I don't know if you people know how relevant this discussion is right now in Holland.
There is a large booming discussion going on; should heavily mentally handicapped people have the right to reproduce?
Scenario: mentally handicapped woman has a child. A year later the child has to be taken away, mal-nourished and scarred for life. The woman becomes pregnant again. The doctor talks to her "Don't you know you could use anti-conceptants". "I do," the woman answers, "but I like children"
The problem is, which right is more prelavent? The right to have a child or the right to have a good parent? We know in advance that these mentally handicapped people are not equipped to be parents, yet they have the right to have sex (haven't had that forever either, but they do now) and the right to reproduce. Is forced sterilization the answer?

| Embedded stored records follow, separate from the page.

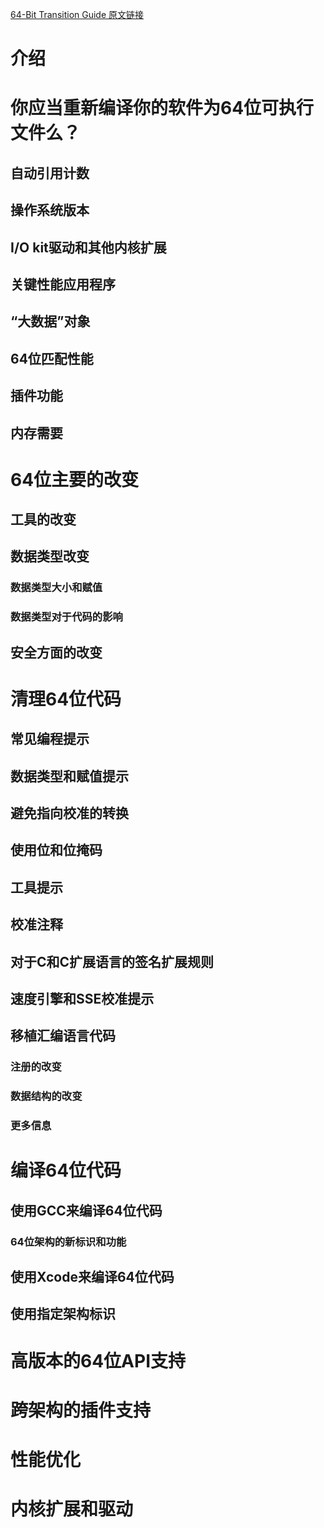 [64-Bit Transition Guide 原文链接](https://developer.apple.com/library/archive/documentation/Darwin/Conceptual/64bitPorting/intro/intro.html#//apple_ref/doc/uid/TP40001064)  

# 介绍

# 你应当重新编译你的软件为64位可执行文件么？

## 自动引用计数

## 操作系统版本

## I/O kit驱动和其他内核扩展

## 关键性能应用程序

## “大数据”对象

## 64位匹配性能

## 插件功能

## 内存需要

# 64位主要的改变

## 工具的改变

## 数据类型改变

### 数据类型大小和赋值

### 数据类型对于代码的影响

## 安全方面的改变

# 清理64位代码

## 常见编程提示

## 数据类型和赋值提示

## 避免指向校准的转换

## 使用位和位掩码

## 工具提示

## 校准注释

## 对于C和C扩展语言的签名扩展规则

## 速度引擎和SSE校准提示

## 移植汇编语言代码

### 注册的改变

### 数据结构的改变

### 更多信息

# 编译64位代码

## 使用GCC来编译64位代码

### 64位架构的新标识和功能

## 使用Xcode来编译64位代码

## 使用指定架构标识

# 高版本的64位API支持

# 跨架构的插件支持

# 性能优化

# 内核扩展和驱动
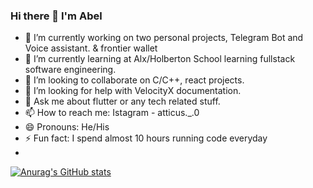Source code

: ### Hi there 👋 I'm Abel

- 🔭 I’m currently working on two personal projects, Telegram Bot and Voice assistant. & frontier wallet
- 🌱 I’m currently learning at Alx/Holberton School learning fullstack software engineering.
- 👯 I’m looking to collaborate on C/C++, react projects.
- 🤔 I’m looking for help with VelocityX documentation.
- 💬 Ask me about flutter or any tech related stuff.
- 📫 How to reach me: Istagram - atticus._.0
- 😄 Pronouns: He/His
- ⚡ Fun fact: I spend almost 10 hours running code everyday
- 
[![Anurag's GitHub stats](https://github-readme-stats.vercel.app/api?username=kiya3300)](https://github.com/anuraghazra/github-readme-stats)
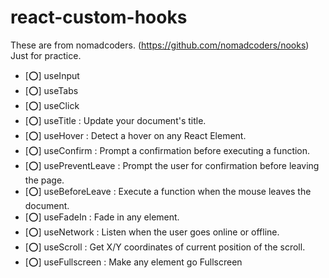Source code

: # react-custom-hooks

These are from nomadcoders. (https://github.com/nomadcoders/nooks)
Just for practice.

- [⭕] useInput
- [⭕] useTabs
- [⭕] useClick
- [⭕] useTitle : Update your document's title.
- [⭕] useHover : Detect a hover on any React Element.
- [⭕] useConfirm : Prompt a confirmation before executing a function.
- [⭕] usePreventLeave : Prompt the user for confirmation before leaving the page.
- [⭕] useBeforeLeave : Execute a function when the mouse leaves the document.
- [⭕] useFadeIn : Fade in any element.
- [⭕] useNetwork : Listen when the user goes online or offline.
- [⭕] useScroll : Get X/Y coordinates of current position of the scroll.
- [⭕] useFullscreen : Make any element go Fullscreen
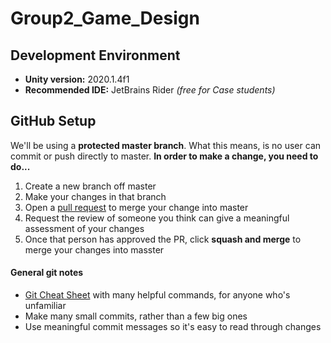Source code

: # Group2_Game_Design
 
## Development Environment
- **Unity version:** 2020.1.4f1
- **Recommended IDE:** JetBrains Rider *(free for Case students)*

## GitHub Setup
We'll be using a **protected master branch**. 
What this means, is no user can commit or push directly to master. 
**In order to make a change, you need to do...**
 1. Create a new branch off master
 2. Make your changes in that branch
 3. Open a [pull request](https://docs.github.com/en/github/collaborating-with-issues-and-pull-requests/about-pull-requests) to merge your change into master
 4. Request the review of someone you think can give a meaningful assessment of your changes
 5. Once that person has approved the PR, click **squash and merge** to merge your changes into masster

#### General git notes
- [Git Cheat Sheet](https://education.github.com/git-cheat-sheet-education.pdf) with many helpful commands, for anyone who's unfamiliar
- Make many small commits, rather than a few big ones
- Use meaningful commit messages so it's easy to read through changes

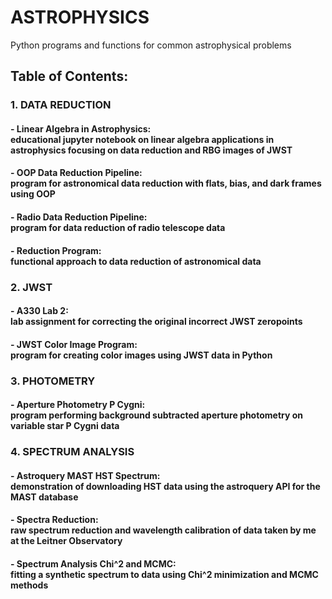 # ASTROPHYSICS
Python programs and functions for common astrophysical problems

## Table of Contents:
### 1. DATA REDUCTION
#### - Linear Algebra in Astrophysics: <br> educational jupyter notebook on linear algebra applications in astrophysics focusing on data reduction and RBG images of JWST
#### - OOP Data Reduction Pipeline: <br> program for astronomical data reduction with flats, bias, and dark frames using OOP
#### - Radio Data Reduction Pipeline: <br> program for data reduction of radio telescope data
#### - Reduction Program: <br> functional approach to data reduction of astronomical data
### 2. JWST
#### - A330 Lab 2: <br> lab assignment for correcting the original incorrect JWST zeropoints
#### - JWST Color Image Program: <br> program for creating color images using JWST data in Python
### 3. PHOTOMETRY
#### - Aperture Photometry P Cygni: <br> program performing background subtracted aperture photometry on variable star P Cygni data
### 4. SPECTRUM ANALYSIS
#### - Astroquery MAST HST Spectrum: <br> demonstration of downloading HST data using the astroquery API for the MAST database
#### - Spectra Reduction: <br> raw spectrum reduction and wavelength calibration of data taken by me at the Leitner Observatory
#### - Spectrum Analysis Chi^2 and MCMC: <br> fitting a synthetic spectrum to data using Chi^2 minimization and MCMC methods
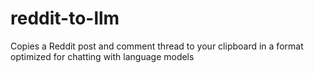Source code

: # reddit-to-llm
Copies a Reddit post and comment thread to your clipboard in a format optimized for chatting with language models
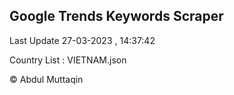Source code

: 

## Google Trends Keywords Scraper 
 
Last Update 27-03-2023 , 14:37:42

Country List :
VIETNAM.json



© Abdul Muttaqin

Yes, I say, and not just in this case. The right of a child to have a good parent should outweight the right to have a child.

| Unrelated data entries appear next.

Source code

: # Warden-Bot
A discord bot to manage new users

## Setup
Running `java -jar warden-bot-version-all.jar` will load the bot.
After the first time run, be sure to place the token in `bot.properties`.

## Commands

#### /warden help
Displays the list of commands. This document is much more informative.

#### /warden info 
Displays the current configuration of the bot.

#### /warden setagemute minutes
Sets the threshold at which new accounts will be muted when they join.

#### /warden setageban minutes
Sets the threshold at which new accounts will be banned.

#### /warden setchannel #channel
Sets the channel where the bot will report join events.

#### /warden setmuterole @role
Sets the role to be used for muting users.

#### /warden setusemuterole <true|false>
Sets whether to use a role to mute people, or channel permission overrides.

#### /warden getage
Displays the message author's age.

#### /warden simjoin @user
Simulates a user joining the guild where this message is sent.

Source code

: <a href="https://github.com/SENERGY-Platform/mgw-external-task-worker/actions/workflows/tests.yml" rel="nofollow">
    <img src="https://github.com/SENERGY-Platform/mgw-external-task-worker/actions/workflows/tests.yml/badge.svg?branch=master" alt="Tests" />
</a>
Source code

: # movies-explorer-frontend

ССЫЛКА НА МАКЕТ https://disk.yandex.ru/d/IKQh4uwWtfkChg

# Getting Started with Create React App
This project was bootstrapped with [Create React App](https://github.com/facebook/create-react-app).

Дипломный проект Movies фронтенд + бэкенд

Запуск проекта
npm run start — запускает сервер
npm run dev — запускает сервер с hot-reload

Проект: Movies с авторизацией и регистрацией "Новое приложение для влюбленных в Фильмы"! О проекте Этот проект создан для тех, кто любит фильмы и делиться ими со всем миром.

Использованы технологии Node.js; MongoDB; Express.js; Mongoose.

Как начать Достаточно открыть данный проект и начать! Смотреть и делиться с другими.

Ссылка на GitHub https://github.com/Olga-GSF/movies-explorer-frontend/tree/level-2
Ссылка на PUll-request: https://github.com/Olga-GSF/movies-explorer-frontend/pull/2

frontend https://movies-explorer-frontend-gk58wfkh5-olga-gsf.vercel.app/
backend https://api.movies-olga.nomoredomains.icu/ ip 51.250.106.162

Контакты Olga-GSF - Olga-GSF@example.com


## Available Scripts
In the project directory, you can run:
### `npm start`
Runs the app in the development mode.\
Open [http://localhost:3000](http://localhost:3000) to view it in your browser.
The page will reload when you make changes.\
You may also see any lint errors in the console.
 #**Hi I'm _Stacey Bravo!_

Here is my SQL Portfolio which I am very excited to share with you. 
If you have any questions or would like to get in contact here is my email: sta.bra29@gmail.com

In fact, I consider the right to have a child to be an outdated notion. Remember that things like "the right to kill" used to be existing rights too before you automatically protests; rights DO come and go.

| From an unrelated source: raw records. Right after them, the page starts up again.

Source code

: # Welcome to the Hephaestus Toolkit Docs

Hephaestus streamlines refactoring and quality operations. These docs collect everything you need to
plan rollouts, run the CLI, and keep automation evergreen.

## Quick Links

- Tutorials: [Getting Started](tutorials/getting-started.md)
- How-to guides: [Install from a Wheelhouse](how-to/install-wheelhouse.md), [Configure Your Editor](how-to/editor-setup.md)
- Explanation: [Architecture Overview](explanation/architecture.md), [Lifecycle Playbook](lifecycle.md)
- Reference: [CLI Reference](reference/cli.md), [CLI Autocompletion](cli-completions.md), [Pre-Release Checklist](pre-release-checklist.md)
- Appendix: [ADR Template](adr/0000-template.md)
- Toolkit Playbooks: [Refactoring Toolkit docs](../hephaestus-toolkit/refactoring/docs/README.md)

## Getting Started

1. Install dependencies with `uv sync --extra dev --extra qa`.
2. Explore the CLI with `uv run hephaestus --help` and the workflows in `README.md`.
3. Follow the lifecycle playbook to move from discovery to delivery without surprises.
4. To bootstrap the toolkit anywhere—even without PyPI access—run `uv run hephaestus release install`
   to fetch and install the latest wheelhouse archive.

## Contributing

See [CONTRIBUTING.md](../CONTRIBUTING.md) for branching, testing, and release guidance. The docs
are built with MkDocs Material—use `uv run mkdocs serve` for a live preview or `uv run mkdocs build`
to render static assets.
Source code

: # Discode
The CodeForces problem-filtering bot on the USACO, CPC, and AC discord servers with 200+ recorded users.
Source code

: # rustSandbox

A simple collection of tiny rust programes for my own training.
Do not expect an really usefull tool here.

That said, child-giving should not be considered an inherent free right. You are creating and determining the path, at least partially, of a new-born child.
Yes, welsh's argument is valid, where do you start and where do you stop? But I'm not talking about the interest of society here, I'm talking about the interest of the child. People who will obviously make their children's lives a living hell, like alcoholics, drug-addicts, mentally handicapped people, should simply not be allowed to have children. What gives them the right to create life and then destroy it?
To make all other people follow a course in parenting and do exams would also be an excellent idea.